DESCRIPTION OF THE TASK:
Would you write out the data below exactly, with every line intact?

Collected data:
◆ ◆ ◆ ◆ ◆
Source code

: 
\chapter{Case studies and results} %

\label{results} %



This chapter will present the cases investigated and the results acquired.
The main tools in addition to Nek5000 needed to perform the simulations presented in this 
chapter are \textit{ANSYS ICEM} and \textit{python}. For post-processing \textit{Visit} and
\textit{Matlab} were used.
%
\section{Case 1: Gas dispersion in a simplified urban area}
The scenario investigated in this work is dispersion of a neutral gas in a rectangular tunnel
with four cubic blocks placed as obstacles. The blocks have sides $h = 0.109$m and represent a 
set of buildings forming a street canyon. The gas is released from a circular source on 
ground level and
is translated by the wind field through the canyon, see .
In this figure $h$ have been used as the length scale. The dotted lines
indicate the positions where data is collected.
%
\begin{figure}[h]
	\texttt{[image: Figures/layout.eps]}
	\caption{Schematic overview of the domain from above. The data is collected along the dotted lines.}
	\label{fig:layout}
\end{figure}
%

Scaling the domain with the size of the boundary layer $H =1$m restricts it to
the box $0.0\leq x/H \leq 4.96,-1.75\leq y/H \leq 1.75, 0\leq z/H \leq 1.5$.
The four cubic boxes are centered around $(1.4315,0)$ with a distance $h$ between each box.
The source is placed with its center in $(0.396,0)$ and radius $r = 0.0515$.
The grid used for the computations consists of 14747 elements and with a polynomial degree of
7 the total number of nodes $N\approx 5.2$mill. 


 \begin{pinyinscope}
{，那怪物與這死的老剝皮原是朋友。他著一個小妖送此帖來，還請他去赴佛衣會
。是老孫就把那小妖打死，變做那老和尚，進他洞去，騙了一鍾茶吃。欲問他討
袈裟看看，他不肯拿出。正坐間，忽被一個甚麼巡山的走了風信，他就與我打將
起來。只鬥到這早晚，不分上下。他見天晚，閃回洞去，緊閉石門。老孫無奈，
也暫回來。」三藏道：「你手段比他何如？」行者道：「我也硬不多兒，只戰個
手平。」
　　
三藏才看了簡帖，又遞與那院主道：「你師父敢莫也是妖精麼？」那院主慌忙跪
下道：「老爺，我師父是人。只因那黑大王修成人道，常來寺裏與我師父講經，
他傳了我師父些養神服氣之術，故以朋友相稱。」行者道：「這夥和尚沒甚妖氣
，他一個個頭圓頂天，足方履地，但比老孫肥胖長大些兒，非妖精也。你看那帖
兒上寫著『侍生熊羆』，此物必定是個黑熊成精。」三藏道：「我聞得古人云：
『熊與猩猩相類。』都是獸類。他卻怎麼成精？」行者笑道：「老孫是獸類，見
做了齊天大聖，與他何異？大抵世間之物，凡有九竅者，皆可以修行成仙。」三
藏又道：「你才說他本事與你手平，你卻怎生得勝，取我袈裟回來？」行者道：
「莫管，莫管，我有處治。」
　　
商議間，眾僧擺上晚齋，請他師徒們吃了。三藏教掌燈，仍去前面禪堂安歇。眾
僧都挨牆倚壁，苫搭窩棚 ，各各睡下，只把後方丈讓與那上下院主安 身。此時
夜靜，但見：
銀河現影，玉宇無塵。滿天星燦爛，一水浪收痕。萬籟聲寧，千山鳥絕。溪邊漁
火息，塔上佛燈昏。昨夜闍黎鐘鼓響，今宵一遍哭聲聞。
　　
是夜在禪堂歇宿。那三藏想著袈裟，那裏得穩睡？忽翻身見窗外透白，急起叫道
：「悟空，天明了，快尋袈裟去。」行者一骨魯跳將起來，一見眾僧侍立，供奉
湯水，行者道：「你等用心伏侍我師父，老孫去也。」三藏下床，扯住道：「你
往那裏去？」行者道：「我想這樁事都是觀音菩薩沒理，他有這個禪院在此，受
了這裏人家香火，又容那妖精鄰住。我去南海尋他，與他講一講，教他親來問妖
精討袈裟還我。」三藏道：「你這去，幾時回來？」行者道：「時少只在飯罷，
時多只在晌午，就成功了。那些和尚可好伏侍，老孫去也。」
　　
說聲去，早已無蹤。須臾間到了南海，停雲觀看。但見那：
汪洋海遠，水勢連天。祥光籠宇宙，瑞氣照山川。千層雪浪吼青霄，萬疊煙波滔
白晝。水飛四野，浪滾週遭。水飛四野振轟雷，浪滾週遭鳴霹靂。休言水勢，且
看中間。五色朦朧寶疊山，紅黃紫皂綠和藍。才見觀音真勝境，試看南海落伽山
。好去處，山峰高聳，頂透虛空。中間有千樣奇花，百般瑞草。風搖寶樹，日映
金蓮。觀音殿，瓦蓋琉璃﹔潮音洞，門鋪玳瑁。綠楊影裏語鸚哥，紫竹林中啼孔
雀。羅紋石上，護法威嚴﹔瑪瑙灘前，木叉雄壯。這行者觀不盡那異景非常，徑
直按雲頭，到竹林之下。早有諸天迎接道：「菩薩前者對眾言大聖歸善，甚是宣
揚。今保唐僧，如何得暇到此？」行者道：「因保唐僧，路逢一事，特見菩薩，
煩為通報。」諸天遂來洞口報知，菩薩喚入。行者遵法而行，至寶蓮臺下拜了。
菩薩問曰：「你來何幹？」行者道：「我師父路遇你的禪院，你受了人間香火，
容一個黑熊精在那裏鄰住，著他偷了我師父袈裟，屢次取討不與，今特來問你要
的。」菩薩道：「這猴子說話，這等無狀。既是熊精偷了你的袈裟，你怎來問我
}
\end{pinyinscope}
◆ ◆ ◆ ◆ ◆
ANSWER SECTION:
Source code

: 
\chapter{Case studies and results} %

\label{results} %



This chapter will present the cases investigated and the results acquired.
The main tools in addition to Nek5000 needed to perform the simulations presented in this 
chapter are \textit{ANSYS ICEM} and \textit{python}. For post-processing \textit{Visit} and
\textit{Matlab} were used.
%
\section{Case 1: Gas dispersion in a simplified urban area}
The scenario investigated in this work is dispersion of a neutral gas in a rectangular tunnel
with four cubic blocks placed as obstacles. The blocks have sides $h = 0.109$m and represent a 
set of buildings forming a street canyon. The gas is released from a circular source on 
ground level and
is translated by the wind field through the canyon, see .
In this figure $h$ have been used as the length scale. The dotted lines
indicate the positions where data is collected.
%
\begin{figure}[h]
	\texttt{[image: Figures/layout.eps]}
	\caption{Schematic overview of the domain from above. The data is collected along the dotted lines.}
	\label{fig:layout}
\end{figure}
%

Scaling the domain with the size of the boundary layer $H =1$m restricts it to
the box $0.0\leq x/H \leq 4.96,-1.75\leq y/H \leq 1.75, 0\leq z/H \leq 1.5$.
The four cubic boxes are centered around $(1.4315,0)$ with a distance $h$ between each box.
The source is placed with its center in $(0.396,0)$ and radius $r = 0.0515$.
The grid used for the computations consists of 14747 elements and with a polynomial degree of
7 the total number of nodes $N\approx 5.2$mill. 


 \begin{pinyinscope}
{，那怪物與這死的老剝皮原是朋友。他著一個小妖送此帖來，還請他去赴佛衣會
。是老孫就把那小妖打死，變做那老和尚，進他洞去，騙了一鍾茶吃。欲問他討
袈裟看看，他不肯拿出。正坐間，忽被一個甚麼巡山的走了風信，他就與我打將
起來。只鬥到這早晚，不分上下。他見天晚，閃回洞去，緊閉石門。老孫無奈，
也暫回來。」三藏道：「你手段比他何如？」行者道：「我也硬不多兒，只戰個
手平。」
　　
三藏才看了簡帖，又遞與那院主道：「你師父敢莫也是妖精麼？」那院主慌忙跪
下道：「老爺，我師父是人。只因那黑大王修成人道，常來寺裏與我師父講經，
他傳了我師父些養神服氣之術，故以朋友相稱。」行者道：「這夥和尚沒甚妖氣
，他一個個頭圓頂天，足方履地，但比老孫肥胖長大些兒，非妖精也。你看那帖
兒上寫著『侍生熊羆』，此物必定是個黑熊成精。」三藏道：「我聞得古人云：
『熊與猩猩相類。』都是獸類。他卻怎麼成精？」行者笑道：「老孫是獸類，見
做了齊天大聖，與他何異？大抵世間之物，凡有九竅者，皆可以修行成仙。」三
藏又道：「你才說他本事與你手平，你卻怎生得勝，取我袈裟回來？」行者道：
「莫管，莫管，我有處治。」
　　
商議間，眾僧擺上晚齋，請他師徒們吃了。三藏教掌燈，仍去前面禪堂安歇。眾
僧都挨牆倚壁，苫搭窩棚 ，各各睡下，只把後方丈讓與那上下院主安 身。此時
夜靜，但見：
銀河現影，玉宇無塵。滿天星燦爛，一水浪收痕。萬籟聲寧，千山鳥絕。溪邊漁
火息，塔上佛燈昏。昨夜闍黎鐘鼓響，今宵一遍哭聲聞。
　　
是夜在禪堂歇宿。那三藏想著袈裟，那裏得穩睡？忽翻身見窗外透白，急起叫道
：「悟空，天明了，快尋袈裟去。」行者一骨魯跳將起來，一見眾僧侍立，供奉
湯水，行者道：「你等用心伏侍我師父，老孫去也。」三藏下床，扯住道：「你
往那裏去？」行者道：「我想這樁事都是觀音菩薩沒理，他有這個禪院在此，受
了這裏人家香火，又容那妖精鄰住。我去南海尋他，與他講一講，教他親來問妖
精討袈裟還我。」三藏道：「你這去，幾時回來？」行者道：「時少只在飯罷，
時多只在晌午，就成功了。那些和尚可好伏侍，老孫去也。」
　　
說聲去，早已無蹤。須臾間到了南海，停雲觀看。但見那：
汪洋海遠，水勢連天。祥光籠宇宙，瑞氣照山川。千層雪浪吼青霄，萬疊煙波滔
白晝。水飛四野，浪滾週遭。水飛四野振轟雷，浪滾週遭鳴霹靂。休言水勢，且
看中間。五色朦朧寶疊山，紅黃紫皂綠和藍。才見觀音真勝境，試看南海落伽山
。好去處，山峰高聳，頂透虛空。中間有千樣奇花，百般瑞草。風搖寶樹，日映
金蓮。觀音殿，瓦蓋琉璃﹔潮音洞，門鋪玳瑁。綠楊影裏語鸚哥，紫竹林中啼孔
雀。羅紋石上，護法威嚴﹔瑪瑙灘前，木叉雄壯。這行者觀不盡那異景非常，徑
直按雲頭，到竹林之下。早有諸天迎接道：「菩薩前者對眾言大聖歸善，甚是宣
揚。今保唐僧，如何得暇到此？」行者道：「因保唐僧，路逢一事，特見菩薩，
煩為通報。」諸天遂來洞口報知，菩薩喚入。行者遵法而行，至寶蓮臺下拜了。
菩薩問曰：「你來何幹？」行者道：「我師父路遇你的禪院，你受了人間香火，
容一個黑熊精在那裏鄰住，著他偷了我師父袈裟，屢次取討不與，今特來問你要
的。」菩薩道：「這猴子說話，這等無狀。既是熊精偷了你的袈裟，你怎來問我
}
\end{pinyinscope}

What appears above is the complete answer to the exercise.